> [PROBLEM TO WORK ON] All lines from the entries below that contain the string "align" should be copied out.

Saved data entries:
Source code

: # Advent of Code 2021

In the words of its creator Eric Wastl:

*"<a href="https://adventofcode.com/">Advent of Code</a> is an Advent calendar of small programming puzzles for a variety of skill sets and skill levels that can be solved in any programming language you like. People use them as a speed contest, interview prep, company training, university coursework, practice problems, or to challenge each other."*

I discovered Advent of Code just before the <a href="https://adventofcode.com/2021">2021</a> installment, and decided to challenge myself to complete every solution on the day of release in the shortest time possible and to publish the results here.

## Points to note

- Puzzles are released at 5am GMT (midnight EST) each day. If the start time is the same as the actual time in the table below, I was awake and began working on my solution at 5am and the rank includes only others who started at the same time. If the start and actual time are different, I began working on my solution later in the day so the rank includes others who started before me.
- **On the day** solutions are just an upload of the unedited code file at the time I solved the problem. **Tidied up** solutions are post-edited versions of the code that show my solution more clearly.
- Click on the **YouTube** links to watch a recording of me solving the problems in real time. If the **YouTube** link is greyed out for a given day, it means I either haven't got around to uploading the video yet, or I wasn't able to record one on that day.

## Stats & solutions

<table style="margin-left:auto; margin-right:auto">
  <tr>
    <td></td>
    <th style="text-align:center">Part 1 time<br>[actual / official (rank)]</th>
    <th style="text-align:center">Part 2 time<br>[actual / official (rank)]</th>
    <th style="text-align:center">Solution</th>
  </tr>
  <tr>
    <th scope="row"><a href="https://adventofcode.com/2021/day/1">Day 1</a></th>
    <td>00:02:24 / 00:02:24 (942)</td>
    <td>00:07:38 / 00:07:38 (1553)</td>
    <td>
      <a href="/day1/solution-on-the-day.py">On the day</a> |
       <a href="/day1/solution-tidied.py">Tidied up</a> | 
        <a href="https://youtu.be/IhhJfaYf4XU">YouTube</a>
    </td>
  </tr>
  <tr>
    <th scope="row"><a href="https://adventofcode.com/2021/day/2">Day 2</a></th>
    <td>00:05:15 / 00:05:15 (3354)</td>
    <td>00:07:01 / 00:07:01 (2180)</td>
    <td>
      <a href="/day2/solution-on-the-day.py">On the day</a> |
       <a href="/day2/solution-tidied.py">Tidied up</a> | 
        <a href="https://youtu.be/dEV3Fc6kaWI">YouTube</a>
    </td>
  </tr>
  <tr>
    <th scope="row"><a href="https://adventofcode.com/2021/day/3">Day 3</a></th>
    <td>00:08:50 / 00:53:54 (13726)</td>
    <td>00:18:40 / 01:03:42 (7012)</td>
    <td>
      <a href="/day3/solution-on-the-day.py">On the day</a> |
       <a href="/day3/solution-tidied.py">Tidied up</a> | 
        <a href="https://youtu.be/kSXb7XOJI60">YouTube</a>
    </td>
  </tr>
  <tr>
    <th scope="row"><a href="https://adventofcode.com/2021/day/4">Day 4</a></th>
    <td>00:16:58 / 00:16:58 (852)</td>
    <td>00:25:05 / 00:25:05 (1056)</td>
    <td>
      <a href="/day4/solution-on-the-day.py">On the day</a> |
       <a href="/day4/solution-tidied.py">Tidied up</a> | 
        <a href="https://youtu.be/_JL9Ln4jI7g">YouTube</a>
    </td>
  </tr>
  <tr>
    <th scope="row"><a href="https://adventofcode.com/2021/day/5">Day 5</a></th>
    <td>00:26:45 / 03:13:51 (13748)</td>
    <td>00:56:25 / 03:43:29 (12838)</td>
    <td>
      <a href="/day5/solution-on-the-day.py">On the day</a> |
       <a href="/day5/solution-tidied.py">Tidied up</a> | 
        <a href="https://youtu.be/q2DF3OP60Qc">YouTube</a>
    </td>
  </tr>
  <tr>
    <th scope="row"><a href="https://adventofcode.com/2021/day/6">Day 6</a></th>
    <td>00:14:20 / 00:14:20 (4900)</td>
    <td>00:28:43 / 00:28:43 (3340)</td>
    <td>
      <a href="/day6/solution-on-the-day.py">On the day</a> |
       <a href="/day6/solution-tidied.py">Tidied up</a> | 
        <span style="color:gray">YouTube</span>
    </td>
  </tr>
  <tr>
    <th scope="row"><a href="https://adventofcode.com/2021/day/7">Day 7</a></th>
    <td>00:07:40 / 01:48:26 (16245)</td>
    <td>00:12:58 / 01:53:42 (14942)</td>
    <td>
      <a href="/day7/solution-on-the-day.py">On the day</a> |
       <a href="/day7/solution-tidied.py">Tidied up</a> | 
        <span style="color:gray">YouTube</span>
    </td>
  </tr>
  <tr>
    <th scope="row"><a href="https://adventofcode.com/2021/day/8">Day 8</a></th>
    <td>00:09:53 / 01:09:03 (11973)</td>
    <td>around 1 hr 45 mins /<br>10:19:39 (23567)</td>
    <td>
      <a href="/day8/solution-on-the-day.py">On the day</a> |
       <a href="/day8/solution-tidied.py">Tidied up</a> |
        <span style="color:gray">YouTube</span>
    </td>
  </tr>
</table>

> [ANSWER BOX]
    <th style="text-align:center">Part 1 time<br>[actual / official (rank)]</th>
    <th style="text-align:center">Part 2 time<br>[actual / official (rank)]</th>
    <th style="text-align:center">Solution</th>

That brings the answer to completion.